Step 2: Kernel Communication
Having multiple machines cooperating on the same problem entails the need of communication between running kernels. How is it going to work?
As usual, we started looking at what was already in place. It turns out that Dataiku (written in Java) already had a protocol to communicate with its kernels (usually written in Python). We extended this protocol to allow direct “Python kernel to Python kernel” communication.
It is also worth noting that all networking questions were trivialized by the Kubernetes network model. It guarantees that all pods have an IP address in the cluster’s network and they can talk to each other regardless of their physical location (i.e., the node they are running on).
Finally, we need an efficient way to send Python objects over the network for different data structures. Cloudpickle was the simplest choice because it is able to serialize anything. Unfortunately, it had some known performance and robustness issues when dealing with large payloads — especially with old versions of Python — that we must support. At the end of the day, we ended up implementing a hybrid serialization scheme based on a mix of cloudpickle and custom serializers for large objects.
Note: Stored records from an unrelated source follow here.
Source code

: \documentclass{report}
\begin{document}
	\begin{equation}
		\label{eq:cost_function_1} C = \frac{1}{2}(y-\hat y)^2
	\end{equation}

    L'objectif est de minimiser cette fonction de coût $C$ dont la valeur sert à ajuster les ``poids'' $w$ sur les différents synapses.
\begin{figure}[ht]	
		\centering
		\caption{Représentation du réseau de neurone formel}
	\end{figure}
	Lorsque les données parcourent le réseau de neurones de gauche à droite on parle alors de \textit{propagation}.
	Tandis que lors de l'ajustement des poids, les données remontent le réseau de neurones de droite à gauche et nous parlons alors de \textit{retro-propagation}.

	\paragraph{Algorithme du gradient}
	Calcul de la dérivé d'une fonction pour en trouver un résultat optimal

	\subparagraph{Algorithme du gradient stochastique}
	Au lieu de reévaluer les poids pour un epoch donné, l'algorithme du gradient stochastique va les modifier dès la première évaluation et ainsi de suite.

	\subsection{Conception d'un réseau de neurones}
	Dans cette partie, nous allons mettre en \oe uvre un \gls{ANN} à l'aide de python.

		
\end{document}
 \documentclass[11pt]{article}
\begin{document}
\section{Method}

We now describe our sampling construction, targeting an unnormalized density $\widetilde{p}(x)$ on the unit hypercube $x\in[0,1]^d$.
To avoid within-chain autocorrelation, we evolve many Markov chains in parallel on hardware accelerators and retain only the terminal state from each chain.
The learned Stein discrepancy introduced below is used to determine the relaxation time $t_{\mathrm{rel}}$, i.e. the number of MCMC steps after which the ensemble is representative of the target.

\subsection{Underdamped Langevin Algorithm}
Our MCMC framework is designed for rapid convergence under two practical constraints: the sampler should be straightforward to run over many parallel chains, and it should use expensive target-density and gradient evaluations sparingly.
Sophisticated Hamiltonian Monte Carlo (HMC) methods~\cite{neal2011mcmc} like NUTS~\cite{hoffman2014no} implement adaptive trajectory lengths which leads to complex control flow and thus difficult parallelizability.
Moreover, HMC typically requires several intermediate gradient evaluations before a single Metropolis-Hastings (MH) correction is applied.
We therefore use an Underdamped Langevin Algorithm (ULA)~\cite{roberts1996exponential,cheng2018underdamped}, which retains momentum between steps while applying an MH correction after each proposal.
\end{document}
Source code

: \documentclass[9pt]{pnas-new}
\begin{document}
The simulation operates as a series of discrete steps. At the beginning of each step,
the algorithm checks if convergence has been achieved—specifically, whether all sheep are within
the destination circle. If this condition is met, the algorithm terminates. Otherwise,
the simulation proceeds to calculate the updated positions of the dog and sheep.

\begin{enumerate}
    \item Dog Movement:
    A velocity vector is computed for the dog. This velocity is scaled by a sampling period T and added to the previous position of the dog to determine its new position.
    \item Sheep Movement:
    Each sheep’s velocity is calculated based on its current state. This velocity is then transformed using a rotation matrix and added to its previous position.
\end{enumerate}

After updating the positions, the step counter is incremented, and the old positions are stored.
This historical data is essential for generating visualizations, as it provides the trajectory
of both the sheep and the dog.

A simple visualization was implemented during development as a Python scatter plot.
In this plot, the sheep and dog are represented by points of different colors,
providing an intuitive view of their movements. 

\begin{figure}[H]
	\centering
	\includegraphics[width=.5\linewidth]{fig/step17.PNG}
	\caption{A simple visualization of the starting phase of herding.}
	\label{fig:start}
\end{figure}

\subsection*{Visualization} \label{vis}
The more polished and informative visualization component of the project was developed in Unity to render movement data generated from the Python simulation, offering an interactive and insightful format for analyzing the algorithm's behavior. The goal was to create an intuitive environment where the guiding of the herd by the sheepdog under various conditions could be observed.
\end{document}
It’s worth noting that Dask follows a similar hybrid approach, probably for the same reasons.
Step 3: Add Infrastructure to Spawn Remote Workers
The main infrastructure we needed was a mechanism in Dataiku that allows a kernel to request remote worker kernels whenever needed.
Step 4: Implementing Remote Workers
So, what do we have at this point?
- HP search code supports any worker as long as they implement the new worker interface.
- The master kernel is able to spawn remote worker kernels and talk to them.
The last module we need is an actual remote worker client implementation which:
- Conforms to the new worker interface, so that it can be used by the scheduler seamlessly
- Spawns a remote worker when it starts, transfers the data, and forwards the execution of tasks to the remote worker server
Figure 6 is a diagram showing how the client and server parts of the new remote worker interact together and with the scheduler. The remote worker client runs in the master kernel and the remote worker server runs in the remote worker kernel.
We performed some measurements in order to ensure the implementation was performing as expected. The following chart shows the time spent during HP search depending on the number of remote workers. As we can see, the performance increases almost linearly with the number of workers.
The difference with the “theoretical optimal duration” in Figure 7 becomes more visible when many workers are used. It comes from several factors:
- Remote container startup time
- Data serialization and network overhead
We’ve reached the end of our journey. I hope you enjoyed the ride and that you now have a better understanding of the kind of problems we tackle at Dataiku. I want to emphasize one last thing: this article was not really about implementing distributed HP search. What this article was really about is how we started implementing distributed computing capabilities natively into Dataiku. HP search was a perfect candidate for that due to its embarrassingly parallel nature, and it will also greatly benefit our users. This project opens the door to even more exciting projects!